Raf's laboratory Abstracts Feed Raffaele Rialdi personal website

I am Raf logo

Creating Word docx document using Office Open XML SDK 2.0

January 19, 2010
http://www.iamraf.net/Articles/Creating-Word-docx-document-using-Office-Open-XML-SDK-20

There is no doubt that the new Office Open XML file format is a huge gain for every developer, and as conseguence for users too.

The new file format is native in Office 2007 but can be also used natively with a plugin in Office 2003 and with external (free) utilities with previous Office releases but also OpenOffice. The very first gain is that the file format is an ECMA and recently ISO standard. This means that two committees ensure the stability and evolution of this format.
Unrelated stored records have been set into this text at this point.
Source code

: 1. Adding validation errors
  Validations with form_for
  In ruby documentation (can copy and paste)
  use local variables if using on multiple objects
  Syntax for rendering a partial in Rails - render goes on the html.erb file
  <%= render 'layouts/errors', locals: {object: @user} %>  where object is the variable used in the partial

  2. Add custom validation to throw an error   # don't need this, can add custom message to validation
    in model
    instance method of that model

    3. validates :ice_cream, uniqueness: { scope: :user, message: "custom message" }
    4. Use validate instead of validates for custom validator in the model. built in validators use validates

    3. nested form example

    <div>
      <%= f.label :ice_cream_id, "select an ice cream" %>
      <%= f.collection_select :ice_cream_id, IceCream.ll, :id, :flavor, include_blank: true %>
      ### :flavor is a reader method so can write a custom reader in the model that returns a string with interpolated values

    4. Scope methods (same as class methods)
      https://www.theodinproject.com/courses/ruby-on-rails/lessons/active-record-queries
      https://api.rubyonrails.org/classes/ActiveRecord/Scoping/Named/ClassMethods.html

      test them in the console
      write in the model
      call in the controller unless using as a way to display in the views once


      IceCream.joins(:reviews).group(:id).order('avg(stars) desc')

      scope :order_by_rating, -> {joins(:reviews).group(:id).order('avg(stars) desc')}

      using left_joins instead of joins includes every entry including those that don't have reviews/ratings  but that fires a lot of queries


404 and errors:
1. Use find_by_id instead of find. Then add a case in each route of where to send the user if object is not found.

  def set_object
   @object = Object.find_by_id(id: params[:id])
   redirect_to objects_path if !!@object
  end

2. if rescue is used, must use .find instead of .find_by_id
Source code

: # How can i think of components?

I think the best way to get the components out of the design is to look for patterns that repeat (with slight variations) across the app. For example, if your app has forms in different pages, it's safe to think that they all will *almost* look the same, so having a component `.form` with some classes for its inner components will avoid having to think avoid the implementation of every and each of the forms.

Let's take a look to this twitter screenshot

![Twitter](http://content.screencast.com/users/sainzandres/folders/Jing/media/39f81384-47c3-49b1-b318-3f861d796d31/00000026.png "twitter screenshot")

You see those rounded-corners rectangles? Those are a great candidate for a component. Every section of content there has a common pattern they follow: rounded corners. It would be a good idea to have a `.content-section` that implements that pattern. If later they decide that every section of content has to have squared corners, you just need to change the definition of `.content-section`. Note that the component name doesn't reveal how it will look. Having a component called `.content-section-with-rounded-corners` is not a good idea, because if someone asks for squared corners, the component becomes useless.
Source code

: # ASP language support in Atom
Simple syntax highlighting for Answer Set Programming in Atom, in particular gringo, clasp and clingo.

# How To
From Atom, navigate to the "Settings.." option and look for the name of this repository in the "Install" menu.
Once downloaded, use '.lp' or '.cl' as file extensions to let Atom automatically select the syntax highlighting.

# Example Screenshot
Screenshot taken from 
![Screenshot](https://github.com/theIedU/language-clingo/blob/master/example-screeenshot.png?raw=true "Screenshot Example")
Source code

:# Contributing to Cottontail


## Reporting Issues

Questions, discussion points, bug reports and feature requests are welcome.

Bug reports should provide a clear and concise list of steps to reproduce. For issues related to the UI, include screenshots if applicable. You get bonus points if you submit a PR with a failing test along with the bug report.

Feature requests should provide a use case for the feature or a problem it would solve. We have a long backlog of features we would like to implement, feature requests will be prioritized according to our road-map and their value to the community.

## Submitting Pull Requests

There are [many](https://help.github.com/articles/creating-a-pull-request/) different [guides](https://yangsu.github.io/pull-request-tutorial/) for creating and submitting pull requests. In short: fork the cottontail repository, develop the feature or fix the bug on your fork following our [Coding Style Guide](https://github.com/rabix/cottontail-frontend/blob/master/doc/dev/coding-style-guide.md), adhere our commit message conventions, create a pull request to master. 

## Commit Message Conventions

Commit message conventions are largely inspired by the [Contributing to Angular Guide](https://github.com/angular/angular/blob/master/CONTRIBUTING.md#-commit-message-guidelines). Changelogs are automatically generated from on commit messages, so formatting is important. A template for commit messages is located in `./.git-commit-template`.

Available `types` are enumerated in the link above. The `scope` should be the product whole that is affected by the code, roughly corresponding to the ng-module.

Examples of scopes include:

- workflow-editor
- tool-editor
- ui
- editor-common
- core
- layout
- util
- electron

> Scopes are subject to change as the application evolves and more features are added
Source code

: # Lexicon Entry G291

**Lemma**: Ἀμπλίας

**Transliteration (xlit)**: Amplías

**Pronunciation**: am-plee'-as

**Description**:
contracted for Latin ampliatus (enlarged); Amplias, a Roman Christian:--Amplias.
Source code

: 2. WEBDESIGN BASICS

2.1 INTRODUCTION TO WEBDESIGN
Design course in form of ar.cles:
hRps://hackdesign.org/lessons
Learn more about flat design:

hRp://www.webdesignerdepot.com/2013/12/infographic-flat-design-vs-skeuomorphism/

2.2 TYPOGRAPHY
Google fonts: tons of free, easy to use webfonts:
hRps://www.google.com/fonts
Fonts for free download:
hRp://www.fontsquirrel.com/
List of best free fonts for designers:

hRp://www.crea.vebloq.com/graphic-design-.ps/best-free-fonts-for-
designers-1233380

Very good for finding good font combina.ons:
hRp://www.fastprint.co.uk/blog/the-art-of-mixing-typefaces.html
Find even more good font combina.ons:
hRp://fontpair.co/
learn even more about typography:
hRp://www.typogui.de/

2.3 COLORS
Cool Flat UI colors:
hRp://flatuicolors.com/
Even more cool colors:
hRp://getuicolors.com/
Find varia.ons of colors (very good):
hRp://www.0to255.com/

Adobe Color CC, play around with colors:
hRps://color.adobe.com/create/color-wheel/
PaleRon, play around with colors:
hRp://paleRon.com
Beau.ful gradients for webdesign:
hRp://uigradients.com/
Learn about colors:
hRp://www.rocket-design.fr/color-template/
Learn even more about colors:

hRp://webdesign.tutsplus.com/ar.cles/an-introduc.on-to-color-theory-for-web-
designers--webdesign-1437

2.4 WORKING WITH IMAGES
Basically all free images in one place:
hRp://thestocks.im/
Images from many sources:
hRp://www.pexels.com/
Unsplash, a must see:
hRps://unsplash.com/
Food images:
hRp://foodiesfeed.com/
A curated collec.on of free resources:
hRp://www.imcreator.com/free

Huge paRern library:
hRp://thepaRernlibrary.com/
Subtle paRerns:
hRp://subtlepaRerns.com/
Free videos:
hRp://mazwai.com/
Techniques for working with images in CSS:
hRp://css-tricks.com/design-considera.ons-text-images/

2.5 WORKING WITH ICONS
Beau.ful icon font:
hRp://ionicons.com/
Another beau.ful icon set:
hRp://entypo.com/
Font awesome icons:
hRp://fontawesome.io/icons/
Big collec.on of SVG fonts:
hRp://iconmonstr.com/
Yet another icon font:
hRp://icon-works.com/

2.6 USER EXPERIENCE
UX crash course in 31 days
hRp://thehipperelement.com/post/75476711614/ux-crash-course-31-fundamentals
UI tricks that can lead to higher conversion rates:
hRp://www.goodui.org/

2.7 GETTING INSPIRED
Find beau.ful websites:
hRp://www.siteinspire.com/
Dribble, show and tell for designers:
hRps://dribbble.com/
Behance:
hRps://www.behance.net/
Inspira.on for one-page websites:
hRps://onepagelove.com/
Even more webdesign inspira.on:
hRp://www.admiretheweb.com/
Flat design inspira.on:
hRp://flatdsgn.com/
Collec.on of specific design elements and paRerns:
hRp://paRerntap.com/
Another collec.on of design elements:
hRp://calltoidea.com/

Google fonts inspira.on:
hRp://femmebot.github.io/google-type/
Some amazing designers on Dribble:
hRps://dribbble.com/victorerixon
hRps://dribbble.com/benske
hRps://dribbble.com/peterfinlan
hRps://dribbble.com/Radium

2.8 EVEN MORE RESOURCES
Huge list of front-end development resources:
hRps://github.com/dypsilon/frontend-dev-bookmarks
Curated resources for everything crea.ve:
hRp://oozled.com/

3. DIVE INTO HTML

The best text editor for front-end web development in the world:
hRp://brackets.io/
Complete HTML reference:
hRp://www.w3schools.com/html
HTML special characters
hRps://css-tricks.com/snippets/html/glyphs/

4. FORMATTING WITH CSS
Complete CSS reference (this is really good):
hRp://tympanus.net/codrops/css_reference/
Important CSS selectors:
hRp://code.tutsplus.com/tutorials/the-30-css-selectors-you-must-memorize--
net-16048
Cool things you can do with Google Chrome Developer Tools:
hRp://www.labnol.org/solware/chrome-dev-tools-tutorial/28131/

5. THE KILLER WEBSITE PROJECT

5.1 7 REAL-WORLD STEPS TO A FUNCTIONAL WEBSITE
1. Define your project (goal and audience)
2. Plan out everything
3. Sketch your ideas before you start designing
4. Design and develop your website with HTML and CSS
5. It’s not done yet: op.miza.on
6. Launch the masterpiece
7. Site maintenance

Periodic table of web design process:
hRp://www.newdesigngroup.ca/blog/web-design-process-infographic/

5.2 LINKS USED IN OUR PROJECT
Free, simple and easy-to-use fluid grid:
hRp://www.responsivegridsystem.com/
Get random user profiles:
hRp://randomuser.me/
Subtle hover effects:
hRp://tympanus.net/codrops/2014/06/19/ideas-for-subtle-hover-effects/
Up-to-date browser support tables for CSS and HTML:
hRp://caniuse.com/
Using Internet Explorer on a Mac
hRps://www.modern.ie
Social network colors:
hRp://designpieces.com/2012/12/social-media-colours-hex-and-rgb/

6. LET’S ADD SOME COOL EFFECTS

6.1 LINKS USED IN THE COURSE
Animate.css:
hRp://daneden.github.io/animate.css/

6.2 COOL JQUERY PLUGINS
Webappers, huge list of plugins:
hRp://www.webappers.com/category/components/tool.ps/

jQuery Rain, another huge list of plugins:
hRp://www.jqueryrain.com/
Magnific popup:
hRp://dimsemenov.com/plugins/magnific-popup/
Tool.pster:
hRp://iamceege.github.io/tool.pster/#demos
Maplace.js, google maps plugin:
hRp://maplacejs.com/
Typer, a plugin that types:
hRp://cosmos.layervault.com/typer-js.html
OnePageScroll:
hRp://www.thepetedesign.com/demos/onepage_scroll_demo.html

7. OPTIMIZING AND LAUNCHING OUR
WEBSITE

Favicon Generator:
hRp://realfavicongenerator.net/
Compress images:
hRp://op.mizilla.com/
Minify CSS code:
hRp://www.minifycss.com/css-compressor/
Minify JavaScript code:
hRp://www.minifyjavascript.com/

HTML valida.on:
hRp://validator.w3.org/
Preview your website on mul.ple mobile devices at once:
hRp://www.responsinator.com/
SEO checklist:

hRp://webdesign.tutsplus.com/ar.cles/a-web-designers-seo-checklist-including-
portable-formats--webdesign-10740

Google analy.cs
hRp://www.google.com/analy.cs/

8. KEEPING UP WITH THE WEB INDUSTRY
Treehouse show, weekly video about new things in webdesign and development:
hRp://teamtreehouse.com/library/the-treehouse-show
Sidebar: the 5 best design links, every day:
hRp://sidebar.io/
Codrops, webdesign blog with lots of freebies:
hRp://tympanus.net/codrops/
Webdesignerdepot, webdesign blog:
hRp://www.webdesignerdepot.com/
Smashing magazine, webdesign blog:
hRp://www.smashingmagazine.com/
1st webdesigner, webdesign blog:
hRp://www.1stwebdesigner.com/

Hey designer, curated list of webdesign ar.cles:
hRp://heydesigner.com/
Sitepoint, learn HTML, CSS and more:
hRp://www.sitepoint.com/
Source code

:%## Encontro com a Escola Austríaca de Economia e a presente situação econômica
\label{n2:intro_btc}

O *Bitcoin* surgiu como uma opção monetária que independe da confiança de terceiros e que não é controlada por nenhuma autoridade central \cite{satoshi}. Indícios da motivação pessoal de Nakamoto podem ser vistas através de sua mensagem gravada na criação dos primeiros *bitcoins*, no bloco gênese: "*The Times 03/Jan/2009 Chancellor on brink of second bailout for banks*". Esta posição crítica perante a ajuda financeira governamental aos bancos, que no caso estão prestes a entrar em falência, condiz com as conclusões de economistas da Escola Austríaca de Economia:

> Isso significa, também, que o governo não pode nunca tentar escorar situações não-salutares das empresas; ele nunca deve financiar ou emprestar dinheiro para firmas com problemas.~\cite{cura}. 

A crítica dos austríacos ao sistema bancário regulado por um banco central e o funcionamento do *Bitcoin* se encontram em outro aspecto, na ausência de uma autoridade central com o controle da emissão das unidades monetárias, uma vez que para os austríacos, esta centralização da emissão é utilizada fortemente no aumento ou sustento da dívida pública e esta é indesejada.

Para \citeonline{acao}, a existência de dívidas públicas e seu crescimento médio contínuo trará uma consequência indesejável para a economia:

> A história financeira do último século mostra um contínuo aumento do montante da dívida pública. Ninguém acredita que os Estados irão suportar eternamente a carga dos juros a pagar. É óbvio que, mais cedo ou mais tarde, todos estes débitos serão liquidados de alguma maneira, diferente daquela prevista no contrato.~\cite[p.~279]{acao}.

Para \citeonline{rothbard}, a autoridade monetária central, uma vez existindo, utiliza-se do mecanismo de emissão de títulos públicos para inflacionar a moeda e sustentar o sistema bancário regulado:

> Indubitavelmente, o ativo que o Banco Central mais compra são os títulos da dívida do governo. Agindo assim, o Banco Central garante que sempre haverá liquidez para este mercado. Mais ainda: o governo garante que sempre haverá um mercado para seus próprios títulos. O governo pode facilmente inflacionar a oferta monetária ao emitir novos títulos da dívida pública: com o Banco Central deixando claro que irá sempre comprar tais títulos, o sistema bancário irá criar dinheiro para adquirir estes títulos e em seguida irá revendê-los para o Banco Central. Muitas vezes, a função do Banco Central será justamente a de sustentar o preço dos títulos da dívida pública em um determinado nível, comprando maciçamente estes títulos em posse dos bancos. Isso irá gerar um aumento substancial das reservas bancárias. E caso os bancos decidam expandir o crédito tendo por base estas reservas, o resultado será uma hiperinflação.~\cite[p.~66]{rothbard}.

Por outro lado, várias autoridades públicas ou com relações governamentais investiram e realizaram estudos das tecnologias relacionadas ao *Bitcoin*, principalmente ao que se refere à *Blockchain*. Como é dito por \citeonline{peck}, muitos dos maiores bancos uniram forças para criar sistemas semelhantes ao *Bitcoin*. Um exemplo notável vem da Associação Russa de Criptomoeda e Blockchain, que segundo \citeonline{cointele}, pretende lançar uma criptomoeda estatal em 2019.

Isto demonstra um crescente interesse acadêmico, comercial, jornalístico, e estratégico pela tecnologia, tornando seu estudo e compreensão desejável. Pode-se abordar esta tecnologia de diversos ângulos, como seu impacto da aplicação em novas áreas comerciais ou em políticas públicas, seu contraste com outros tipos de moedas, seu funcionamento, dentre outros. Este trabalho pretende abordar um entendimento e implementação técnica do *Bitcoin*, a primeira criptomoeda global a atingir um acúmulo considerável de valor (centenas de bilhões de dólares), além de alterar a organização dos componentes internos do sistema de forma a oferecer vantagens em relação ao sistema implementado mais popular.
In order to read and write docx, xlsx and pptx (word processing, spreadsheet and presentation) files there are few things to keep in mind:

  1. These files are zip archives (try to rename the file with zip extension and open it) with a specific directory and file requirements. This part of the specification is called OPC (Open Packaging Convention) and is shared with XPS files.
    OPC is handled from Office Open XML SDK version 1 but can also be handled directly with System.IO.Packaging classes in Framework 3.x or above.
  2. The content of the document is written in one or more xml files inside the zip archive.
    The specification for the xml schema are inside the Office Open XML specification. The current version in Office 2007 is the ECMA specifications. In the (near?) future there will be a soft transition to the ISO schema.
    SDK version 2 handle the content of the document using ECMA standard.
  3. If you read a generic document, you have to be prepared to handle all of the specs, or at least be aware to ignore part of it.
    If you have to create (write) a document, you only need to use the elements required to describe your content.
    This means that, as always, writing is easier than reading.

opc_file_format

The OPC file format

Ok, let's start and create a new Word document without using Word.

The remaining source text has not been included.